• PROBLEM: Gather all lines in the entries below that include the word "Refleq".

Dataset entries
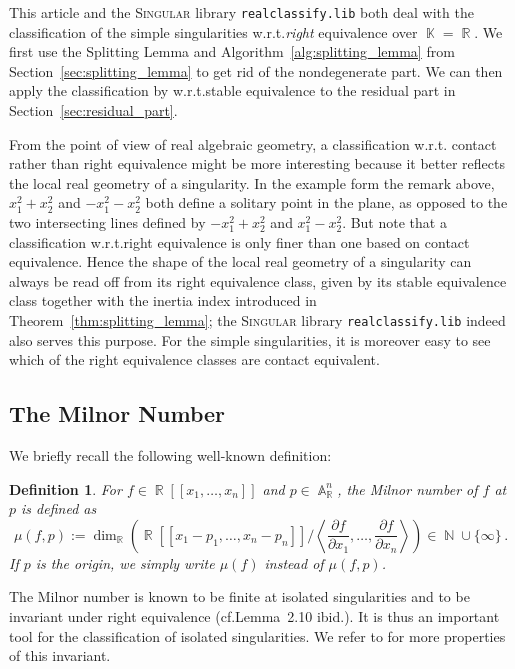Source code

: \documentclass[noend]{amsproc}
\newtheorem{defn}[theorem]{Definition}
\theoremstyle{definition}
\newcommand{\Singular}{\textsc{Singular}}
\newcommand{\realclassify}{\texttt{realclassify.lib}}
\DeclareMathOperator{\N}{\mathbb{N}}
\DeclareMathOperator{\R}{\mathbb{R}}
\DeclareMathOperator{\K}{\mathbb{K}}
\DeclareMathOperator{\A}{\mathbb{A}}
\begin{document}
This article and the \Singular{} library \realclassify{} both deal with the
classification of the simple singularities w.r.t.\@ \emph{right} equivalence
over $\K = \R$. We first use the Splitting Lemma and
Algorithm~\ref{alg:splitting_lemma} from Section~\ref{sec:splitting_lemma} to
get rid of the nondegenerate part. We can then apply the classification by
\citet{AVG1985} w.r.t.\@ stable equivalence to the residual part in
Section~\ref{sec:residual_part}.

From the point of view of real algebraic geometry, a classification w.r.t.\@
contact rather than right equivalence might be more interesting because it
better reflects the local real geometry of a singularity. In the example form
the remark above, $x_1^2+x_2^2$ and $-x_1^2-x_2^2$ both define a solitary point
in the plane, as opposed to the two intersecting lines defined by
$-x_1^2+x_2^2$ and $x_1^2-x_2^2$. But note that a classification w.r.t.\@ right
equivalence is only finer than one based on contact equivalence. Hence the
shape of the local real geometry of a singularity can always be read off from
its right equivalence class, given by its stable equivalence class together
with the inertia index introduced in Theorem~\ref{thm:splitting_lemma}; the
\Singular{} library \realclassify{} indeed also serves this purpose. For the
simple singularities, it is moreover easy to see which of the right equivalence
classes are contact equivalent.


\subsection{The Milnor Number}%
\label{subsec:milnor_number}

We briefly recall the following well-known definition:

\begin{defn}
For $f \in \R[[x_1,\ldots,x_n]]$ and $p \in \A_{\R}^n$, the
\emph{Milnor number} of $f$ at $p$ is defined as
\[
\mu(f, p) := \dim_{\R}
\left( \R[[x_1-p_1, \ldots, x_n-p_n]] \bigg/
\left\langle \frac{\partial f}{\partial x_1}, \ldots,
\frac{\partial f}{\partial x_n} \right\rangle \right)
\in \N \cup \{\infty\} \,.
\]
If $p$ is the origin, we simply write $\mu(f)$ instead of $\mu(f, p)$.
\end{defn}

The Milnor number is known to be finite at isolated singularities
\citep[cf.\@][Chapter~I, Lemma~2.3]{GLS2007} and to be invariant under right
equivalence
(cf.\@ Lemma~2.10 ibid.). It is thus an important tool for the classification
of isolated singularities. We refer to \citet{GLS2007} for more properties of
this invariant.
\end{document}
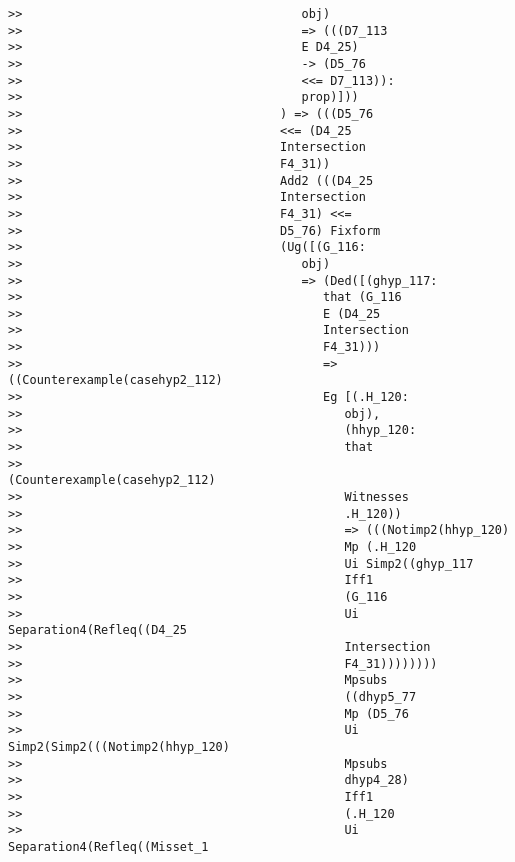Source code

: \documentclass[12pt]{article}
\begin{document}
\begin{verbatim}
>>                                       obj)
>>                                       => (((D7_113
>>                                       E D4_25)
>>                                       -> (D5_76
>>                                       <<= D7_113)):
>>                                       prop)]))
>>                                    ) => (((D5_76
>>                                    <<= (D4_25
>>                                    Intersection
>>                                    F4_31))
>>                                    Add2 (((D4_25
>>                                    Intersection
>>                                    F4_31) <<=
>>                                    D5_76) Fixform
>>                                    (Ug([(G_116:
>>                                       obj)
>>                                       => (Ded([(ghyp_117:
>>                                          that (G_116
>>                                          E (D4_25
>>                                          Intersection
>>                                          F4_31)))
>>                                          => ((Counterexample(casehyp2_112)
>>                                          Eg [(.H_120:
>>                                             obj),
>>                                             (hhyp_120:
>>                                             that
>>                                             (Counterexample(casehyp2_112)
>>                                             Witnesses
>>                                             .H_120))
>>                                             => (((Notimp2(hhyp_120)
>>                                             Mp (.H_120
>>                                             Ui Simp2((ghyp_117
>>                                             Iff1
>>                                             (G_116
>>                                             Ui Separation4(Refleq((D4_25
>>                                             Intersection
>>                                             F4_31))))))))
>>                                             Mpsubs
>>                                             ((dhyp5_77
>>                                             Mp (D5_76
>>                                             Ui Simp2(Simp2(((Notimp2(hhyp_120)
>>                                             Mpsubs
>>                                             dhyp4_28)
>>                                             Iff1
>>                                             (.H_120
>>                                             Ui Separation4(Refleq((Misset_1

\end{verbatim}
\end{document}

• YOUR RESPONSE:
>>                                             Ui Separation4(Refleq((D4_25
>>                                             Ui Separation4(Refleq((Misset_1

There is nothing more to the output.